──────── Supplied records ────────

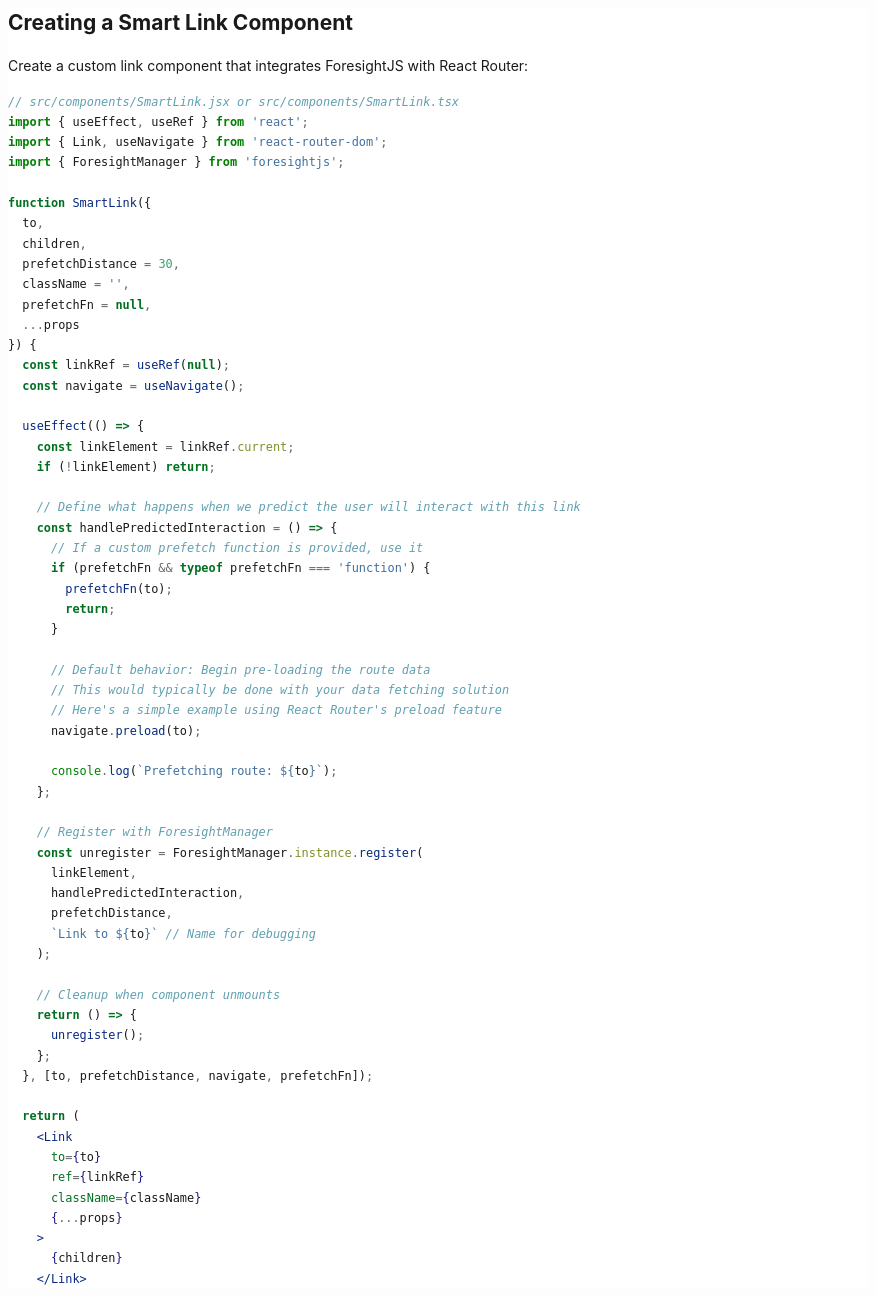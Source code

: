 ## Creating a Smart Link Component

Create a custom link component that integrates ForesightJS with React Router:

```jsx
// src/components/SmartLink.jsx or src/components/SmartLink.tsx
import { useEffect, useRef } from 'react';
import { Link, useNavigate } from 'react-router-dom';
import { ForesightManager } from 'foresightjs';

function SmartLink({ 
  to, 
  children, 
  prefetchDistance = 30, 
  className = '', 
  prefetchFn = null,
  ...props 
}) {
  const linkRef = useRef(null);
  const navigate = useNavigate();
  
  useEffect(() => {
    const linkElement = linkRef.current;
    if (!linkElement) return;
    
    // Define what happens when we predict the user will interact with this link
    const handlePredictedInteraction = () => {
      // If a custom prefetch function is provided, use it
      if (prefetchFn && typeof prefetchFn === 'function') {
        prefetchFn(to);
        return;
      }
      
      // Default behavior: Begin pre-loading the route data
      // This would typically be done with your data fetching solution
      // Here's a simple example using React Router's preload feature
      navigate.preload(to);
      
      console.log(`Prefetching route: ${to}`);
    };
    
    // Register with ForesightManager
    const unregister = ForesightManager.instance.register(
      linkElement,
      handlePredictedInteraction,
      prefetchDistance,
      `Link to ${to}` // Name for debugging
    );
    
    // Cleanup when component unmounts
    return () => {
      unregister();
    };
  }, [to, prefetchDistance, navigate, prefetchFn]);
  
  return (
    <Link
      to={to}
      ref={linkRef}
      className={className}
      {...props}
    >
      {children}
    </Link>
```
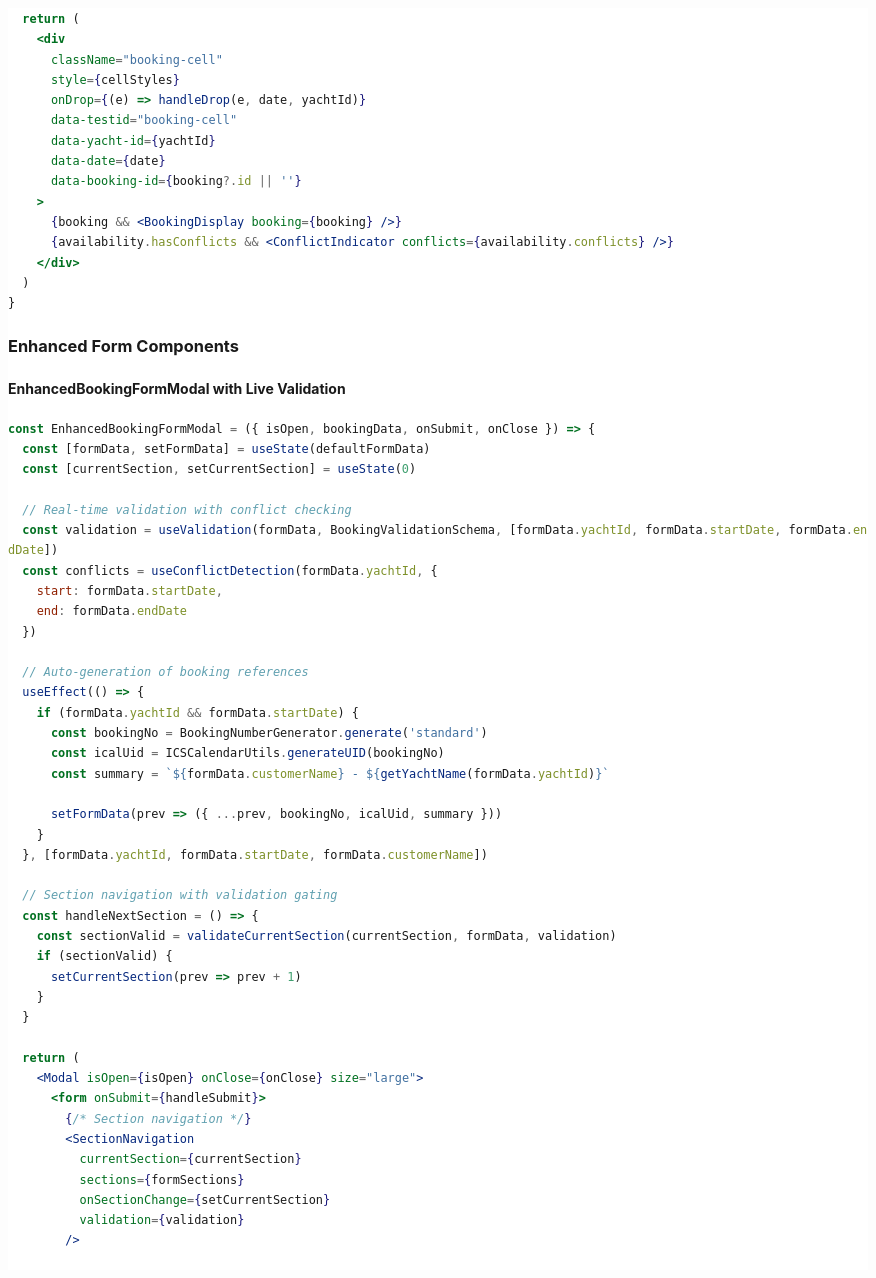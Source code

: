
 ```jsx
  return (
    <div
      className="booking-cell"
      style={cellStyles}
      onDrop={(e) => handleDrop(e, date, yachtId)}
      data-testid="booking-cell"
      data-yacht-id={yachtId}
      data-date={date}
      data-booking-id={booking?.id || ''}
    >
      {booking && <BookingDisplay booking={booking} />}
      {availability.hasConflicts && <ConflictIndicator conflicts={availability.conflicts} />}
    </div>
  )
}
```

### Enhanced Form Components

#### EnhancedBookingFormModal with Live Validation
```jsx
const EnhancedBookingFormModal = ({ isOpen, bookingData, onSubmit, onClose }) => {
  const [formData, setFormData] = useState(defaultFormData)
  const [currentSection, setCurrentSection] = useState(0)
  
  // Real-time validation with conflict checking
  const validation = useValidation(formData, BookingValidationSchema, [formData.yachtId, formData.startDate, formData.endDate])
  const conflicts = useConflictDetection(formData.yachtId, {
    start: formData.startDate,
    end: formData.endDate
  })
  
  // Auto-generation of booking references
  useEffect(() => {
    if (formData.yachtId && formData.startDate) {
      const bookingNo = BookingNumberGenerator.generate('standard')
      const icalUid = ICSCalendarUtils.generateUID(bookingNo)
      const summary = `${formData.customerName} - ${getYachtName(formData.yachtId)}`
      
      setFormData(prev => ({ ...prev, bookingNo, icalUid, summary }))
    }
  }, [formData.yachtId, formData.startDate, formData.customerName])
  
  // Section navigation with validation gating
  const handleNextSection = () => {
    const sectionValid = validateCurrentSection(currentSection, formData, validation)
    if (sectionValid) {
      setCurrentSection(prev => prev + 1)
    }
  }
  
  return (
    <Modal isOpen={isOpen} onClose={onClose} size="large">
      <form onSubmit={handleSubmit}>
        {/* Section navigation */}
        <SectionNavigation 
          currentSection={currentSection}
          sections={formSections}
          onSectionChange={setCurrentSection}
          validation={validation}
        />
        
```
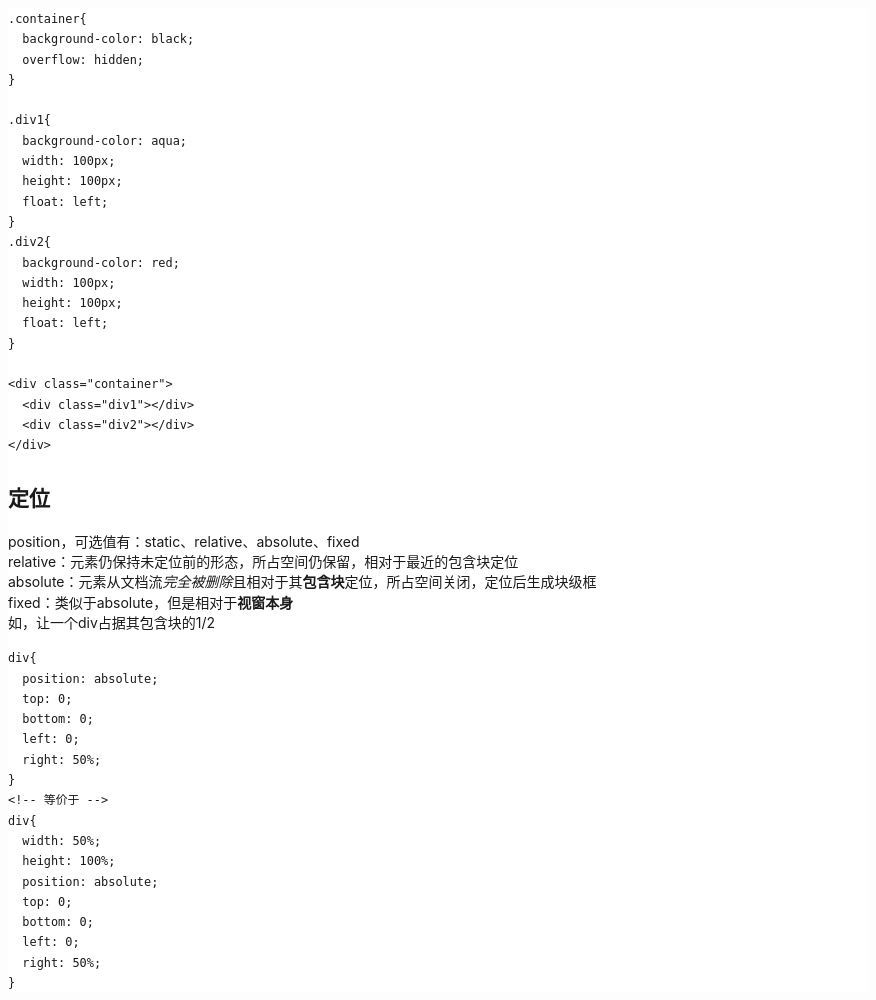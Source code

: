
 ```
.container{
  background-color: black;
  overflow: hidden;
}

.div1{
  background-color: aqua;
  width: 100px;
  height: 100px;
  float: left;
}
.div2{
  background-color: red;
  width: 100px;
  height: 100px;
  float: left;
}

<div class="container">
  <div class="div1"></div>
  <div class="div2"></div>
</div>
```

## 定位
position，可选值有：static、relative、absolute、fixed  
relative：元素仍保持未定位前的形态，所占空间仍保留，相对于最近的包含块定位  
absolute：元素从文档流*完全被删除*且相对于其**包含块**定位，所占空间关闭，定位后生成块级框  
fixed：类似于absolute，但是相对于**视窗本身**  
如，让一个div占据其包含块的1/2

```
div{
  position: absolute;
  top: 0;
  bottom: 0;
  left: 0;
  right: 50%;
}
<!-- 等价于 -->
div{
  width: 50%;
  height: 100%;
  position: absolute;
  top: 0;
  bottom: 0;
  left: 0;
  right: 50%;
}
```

────────

**Goal of the exercise**
Gather each line in these records that contains the string "summary".

**Answer space**
      const summary = `${formData.customerName} - ${getYachtName(formData.yachtId)}`
      setFormData(prev => ({ ...prev, bookingNo, icalUid, summary }))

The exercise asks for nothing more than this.